* **Exercise aim**:
Please return every line from the entries that has the string "master" in it.

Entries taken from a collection
====

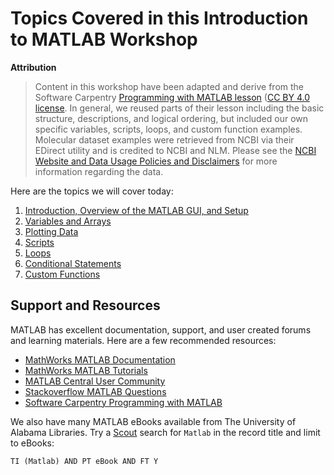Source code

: # Topics Covered in this Introduction to MATLAB Workshop

**Attribution**

> Content in this workshop have been adapted and derive from the Software Carpentry [Programming with MATLAB lesson](https://software-carpentry.org/lessons/) ([CC BY 4.0 license](http://swcarpentry.github.io/matlab-novice-inflammation/LICENSE.html). In general, we reused parts of their lesson including the basic structure, descriptions, and logical ordering, but included our own specific variables, scripts, loops, and custom function examples. Molecular dataset examples were retrieved from NCBI via their EDirect utility and is credited to NCBI and NLM. Please see the [NCBI Website and Data Usage Policies and Disclaimers](https://www.ncbi.nlm.nih.gov/home/about/policies/) for more information regarding the data.

Here are the topics we will cover today:

1. [Introduction, Overview of the MATLAB GUI, and Setup](https://github.com/vfscalfani/UALIB_Workshops/blob/master/01_MATLAB/01_MATLAB_Introduction.md)
2. [Variables and Arrays](https://github.com/vfscalfani/UALIB_Workshops/blob/master/01_MATLAB/02_MATLAB_Variables_Arrays.md)
3. [Plotting Data](https://github.com/vfscalfani/UALIB_Workshops/blob/master/01_MATLAB/03_MATLAB_Plotting.md)
4. [Scripts](https://github.com/vfscalfani/UALIB_Workshops/blob/master/01_MATLAB/04_MATLAB_Scripts.md)
5. [Loops](https://github.com/vfscalfani/UALIB_Workshops/blob/master/01_MATLAB/05_MATLAB_Loops.md)
6. [Conditional Statements](https://github.com/vfscalfani/UALIB_Workshops/blob/master/01_MATLAB/06_MATLAB_Conditional_Statements.md)
7. [Custom Functions](https://github.com/vfscalfani/UALIB_Workshops/blob/master/01_MATLAB/07_MATLAB_Custom_Functions.md)

## Support and Resources

MATLAB has excellent documentation, support, and user created forums and learning materials. Here are a few recommended resources:

* [MathWorks MATLAB Documentation](https://www.mathworks.com/help/matlab/)
* [MathWorks MATLAB Tutorials](https://www.mathworks.com/help/matlab/getting-started-with-matlab.html)
* [MATLAB Central User Community](https://www.mathworks.com/matlabcentral/)
* [Stackoverflow MATLAB Questions](https://stackoverflow.com/questions/tagged/matlab)
* [Software Carpentry Programming with MATLAB](http://swcarpentry.github.io/matlab-novice-inflammation/)

We also have many MATLAB eBooks available from The University of Alabama Libraries. Try a [Scout](https://www.lib.ua.edu/scout/) search for `Matlab` in the record title and limit to eBooks:

`TI (Matlab) AND PT eBook AND FT Y`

====

* **Output**:
1. [Introduction, Overview of the MATLAB GUI, and Setup](https://github.com/vfscalfani/UALIB_Workshops/blob/master/01_MATLAB/01_MATLAB_Introduction.md)
2. [Variables and Arrays](https://github.com/vfscalfani/UALIB_Workshops/blob/master/01_MATLAB/02_MATLAB_Variables_Arrays.md)
3. [Plotting Data](https://github.com/vfscalfani/UALIB_Workshops/blob/master/01_MATLAB/03_MATLAB_Plotting.md)
4. [Scripts](https://github.com/vfscalfani/UALIB_Workshops/blob/master/01_MATLAB/04_MATLAB_Scripts.md)
5. [Loops](https://github.com/vfscalfani/UALIB_Workshops/blob/master/01_MATLAB/05_MATLAB_Loops.md)
6. [Conditional Statements](https://github.com/vfscalfani/UALIB_Workshops/blob/master/01_MATLAB/06_MATLAB_Conditional_Statements.md)
7. [Custom Functions](https://github.com/vfscalfani/UALIB_Workshops/blob/master/01_MATLAB/07_MATLAB_Custom_Functions.md)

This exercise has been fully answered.